# Is making cocaine easy?



## CrownMeKing (Aug 26, 2012)

I came across a pretty damn good deal, 1 pound of grounded up coca leaf for $50 and it's suppose to be chalk full of alcaloids (or however you spell it) anyways im very interested in making my own cocaine from home, i think it'd be really cool. So is it easy or even a good idea?


----------



## scroglodyte (Aug 26, 2012)

forget about it..............


----------



## scroglodyte (Aug 26, 2012)

you'll end up paying 300 a gram for coke, get ripped off, and then go to prison. pick a different hobby.


----------



## CrownMeKing (Aug 26, 2012)

all my hobbies give me the possibility of going to jail. paying 300 for a gram? lol never in my life im not fucking retarted. I have my own connect if i want some, itd just be cool to make my own. seems like a vey extensive process though. the chemicals would probably cost a pretty penny.


----------



## gaztron3030 (Aug 26, 2012)

I dont do drugs i just smoke weed


----------



## CrownMeKing (Aug 26, 2012)

then why are you on this part of the forum


----------



## atidd11 (Aug 26, 2012)

GTFO BITCH! Lol but ya bro if the columbians are doing it you can too.. I seen videos they make it with gas and alcohol and shit coke is some dirty shit lol but na bro i dont think its that harD or takes that long u just gotta know what youre doing. U gotta mix while u out certian shit in and da da da. From what i heart if u get taught once its simple enough to do it again.


----------



## CrownMeKing (Aug 26, 2012)

lol exactly i have to be smarter then some people living in the jungle working with dirt. hel even if it doesnt work i can make some coca tea or chew that shit. seems like either way its a good deal. i've seen a vid where you have to mix cement with it too ?_? doesnt sound to appealing but what can i say i love a good line


----------



## Dwezelitsame (Aug 26, 2012)

not hard few steps steps sum flamable sum dangerous 


i dont think its sumtin you want to do in yo house


----------



## mg92888 (Aug 26, 2012)

Pushin' snort is one thing, but makin' snort is a whole 'nother monster in and of itself. If you do decide to try and make it though, do yourself a favor and look up the word hypergolic on dictionary.com(and ignore the part about the rocket fuel). You will want to be very familiar with this word.


----------



## PuffinChronic (Aug 26, 2012)

Where there's a will there's a way.

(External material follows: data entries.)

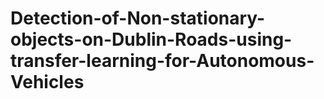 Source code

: # Detection-of-Non-stationary-objects-on-Dublin-Roads-using-transfer-learning-for-Autonomous-Vehicles
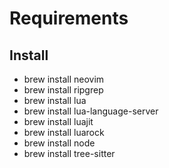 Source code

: # Requirements

## Install
- brew install neovim
- brew install ripgrep
- brew install lua
- brew install lua-language-server
- brew install luajit
- brew install luarock
- brew install node
- brew install tree-sitter
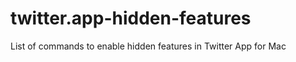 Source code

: twitter.app-hidden-features
===========================

List of commands to enable hidden features in Twitter App for Mac
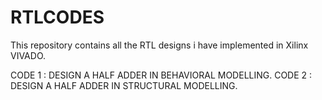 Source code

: # RTLCODES
This repository contains all the RTL designs i have implemented in Xilinx VIVADO.


CODE 1 : DESIGN A HALF ADDER IN BEHAVIORAL MODELLING.
CODE 2 : DESIGN A HALF ADDER IN STRUCTURAL MODELLING.
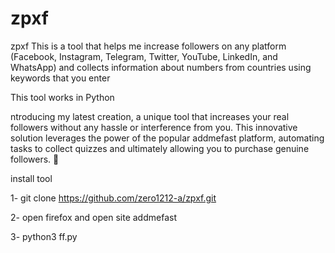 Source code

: # zpxf
zpxf  This is a tool that helps me increase followers on any platform (Facebook, Instagram, Telegram, Twitter, YouTube, LinkedIn, and WhatsApp) and collects information about numbers from countries using keywords that you enter


This tool works in Python

ntroducing my latest creation, a unique tool that increases your real followers without any hassle or interference from you. This innovative solution leverages the power of the popular addmefast platform, automating tasks to collect quizzes and ultimately allowing you to purchase genuine followers. 💼

install tool

1-  git clone https://github.com/zero1212-a/zpxf.git

2- open firefox and open site addmefast

3- python3 ff.py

That being said this is a terrible idea. My advice to you, stay green brother... Blow has the power to catapult you down dark paths not many have the will to return from... Just my 2 cents...

Puffin


----------



## pussysmasher (Aug 26, 2012)

Trust me it would be cheaper buying off a dealer than making it


----------



## atidd11 (Aug 26, 2012)

Ya but if u sell it ull make way more back.. And u cud step all iver this shit. Wudnt be any dif than what everyone else has lol. Imagine the coke in europe haha


----------



## CrownMeKing (Aug 26, 2012)

atidd11 said:


> Ya but if u sell it ull make way more back.. And u cud step all iver this shit. Wudnt be any dif than what everyone else has lol. Imagine the coke in europe haha


hell yeah dude you know where i get my coke from now  tried it once and im never going back to the street shit


----------



## Trippy Mayne (Aug 26, 2012)

You will get raided in a second, only a fucking Idiot would have a pound of drugs on them. That is a prime way to land up in Prison. When I reup I stick with QP's nothing more, or that WILL get you raided.


----------



## Trippy Mayne (Aug 26, 2012)

And I dont reup Coke, just the Mary
Thats even more of a crime.
Possession of QP of Dank> Possession of a Pound of Cocca leaves with intent to distribute (Anything over a ounce esp. with hardcore drugs they will bust you with that.)


----------



## CrownMeKing (Aug 26, 2012)

true, but i dont plan on distributing it, for personal consumption


----------



## CrownMeKing (Aug 26, 2012)

I don't recall the coca leaf being illegal in the usa. Maybe im wrong?


----------



## Trippy Mayne (Aug 26, 2012)

It is a good deal and I would go with it If I knew how to make Cocaine.


----------



## polyarcturus (Aug 26, 2012)

dude its fuking easy to extract cocaine, a fair amt. of processing goes into it, but you need tons of leaves (thousands of lbs) to even get a few kilos.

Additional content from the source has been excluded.